En effet, un de nos messages qui a motivé le grand public à “taper” le mur est : révélons au monde notre engagement collectif. Il y a des multitudes d’engagements, les ODD nous donnent une voie à suivre, pour être à la hauteur des enjeux. Ils s’appuient sur tous les diagnostics qui mettent les gens dans la rue aujourd’hui : les objectifs de réduction de gaz à effet de serre, la déforestation, les hausses des inégalités, les violences faites aux femmes, l’accès à la justice et une autre idée démocratique.

Les ODD sont multidimensionnels et à toute les échelles : ils enjoignent à traiter les interactions entre les questions de justice sociale et celles de gestion des communs, car la perspective d’un monde fini oblige à penser la protection de l’environnement comme un souci collectif de justice sociale, et non plus de considérer la nature comme une ressource remplaçable et substituable. Cette convergence des enjeux comme des acteurs, publics, privés est essentielle pour réussir les ODD. Le projet Empreintes symbolise cette communauté de destin, avec des ODD formés de mains, ils deviennent très humains.

Empreintes vise des contributions tous azimuts. Comment les ODD font le lien entre des choses aussi différentes que le climat, les inégalités, la pauvreté, etc ?

L’approche systémique des ODD colle aux pouls de notre monde actuel : globalisée, rapide, connectée. S’il y a persistance d’un désaccord entre les différents thèmes, elle provient en réalité à la fois d’un quiproquo et d’une dispute sur la priorité hiérarchique. “Cette tension entre « le râteau et la bêche » est stupide. Il faut la dépasser disons nous souvent à 4D. Si on prend les enjeux climat-énergie qui occupent la scène médiatique alors qu’en même temps s’est tenu le 1er Sommet des ODD, ces 2 objectifs (13 et 7) et les 15 autres ODD constituent un ensemble indivisible, une dynamique globale. Le rapport 1,5°C du GIEC apporte cet éclairage en amorçant une analyse croisée par ODD. A l’échelle macro : dans une approche en silo, chacun avance péniblement.
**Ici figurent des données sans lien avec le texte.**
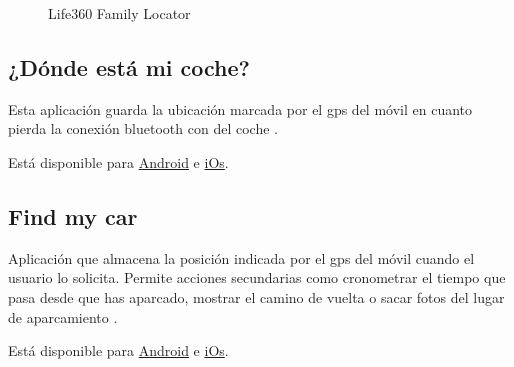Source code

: \begin{figure}[h!btp]
	\begin{adjustbox}{minipage=\linewidth, fbox}
		\centering
		\hspace{10mm}
	\end{adjustbox}
\caption{Life360 Family Locator}
	\label{fig:life360}
\end{figure}

\subsection{¿Dónde está mi coche?}
Esta aplicación guarda la ubicación marcada por el gps del móvil en cuanto pierda la conexión bluetooth con del coche \cite{Unk14}.

Está disponible para \href{https://play.google.com/store/apps/details?id=com.whereismycar&hl=es}{Android} e \href{https://itunes.apple.com/es/app/donde-esta-mi-coche/id504186557?mt=8}{iOs}.

\subsection{Find my car}
Aplicación que almacena la posición indicada por el gps del móvil cuando el usuario lo solicita. Permite acciones secundarias como cronometrar el tiempo que pasa desde que has aparcado, mostrar el camino de vuelta o sacar fotos del lugar de aparcamiento \cite{Unk14}.

Está disponible para \href{https://play.google.com/store/apps/details?id=com.elibera.android.findmycar&hl=es}{Android} e \href{https://itunes.apple.com/us/app/find-my-car/id349510601?mt=8}{iOs}.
Dans un tout négocié et outillé comme les ODD, on peut aussi regarder les arbitrages et les incohérences, les causes structurelles : le découplage croissance / ressources, les systèmes de redistribution versus accès aux services essentiels… A l’échelle des citoyens, cela permet de respecter la personne dans ce qu’elle est, ce qui fait valeur pour elle : la planète, la solidarité, la santé, ses consommations… et de tirer un fil qui se prolonge dans son mode de vie.

 

Comment 4D a travaillé au sein de Coordination SUD sur les ODD ?

D’abord au sein du groupe de travail Prospective [voir note], les ODD ont été la boussole que j’ai utilisée dans les scénarios, ou dans nos échanges au sein du groupe. Ensuite dans l’idée d’animer conjointement des réseaux ONG pour Coordination SUD et des réseaux associatifs environnementaux / collectivités / organismes de recherche pour 4D. Nous avons été les rédacteurs de la 1ere tribune en 2016 et Coordination SUD a mobilisé ses membres. Aujourd’hui Marc Darras contribue pour 4D à la commission ODD de Coordination SUD. Nous avons besoin d’accélérer la mise en œuvre et l’intérêt d’abord pour les ODD, donc les complémentarités de nos approches, outils et  alliances sont intéressantes.

 

Note : Le groupe Prospective de Coordination SUD a mené une série d’analyse et de projections visant à présenter un état des lieux des grandes lignes de transformations actuelles du monde mais aussi des projections hypothétiques d’évolution du contexte de la coopération à 15/20 ans, entrainant des bouleversements pour les acteurs de la solidarité internationale. Ses analyses ont été publiées et sont disponibles sous le titre « Prospective Coordination SUD 2030 »   sur le site de Coordination SUD.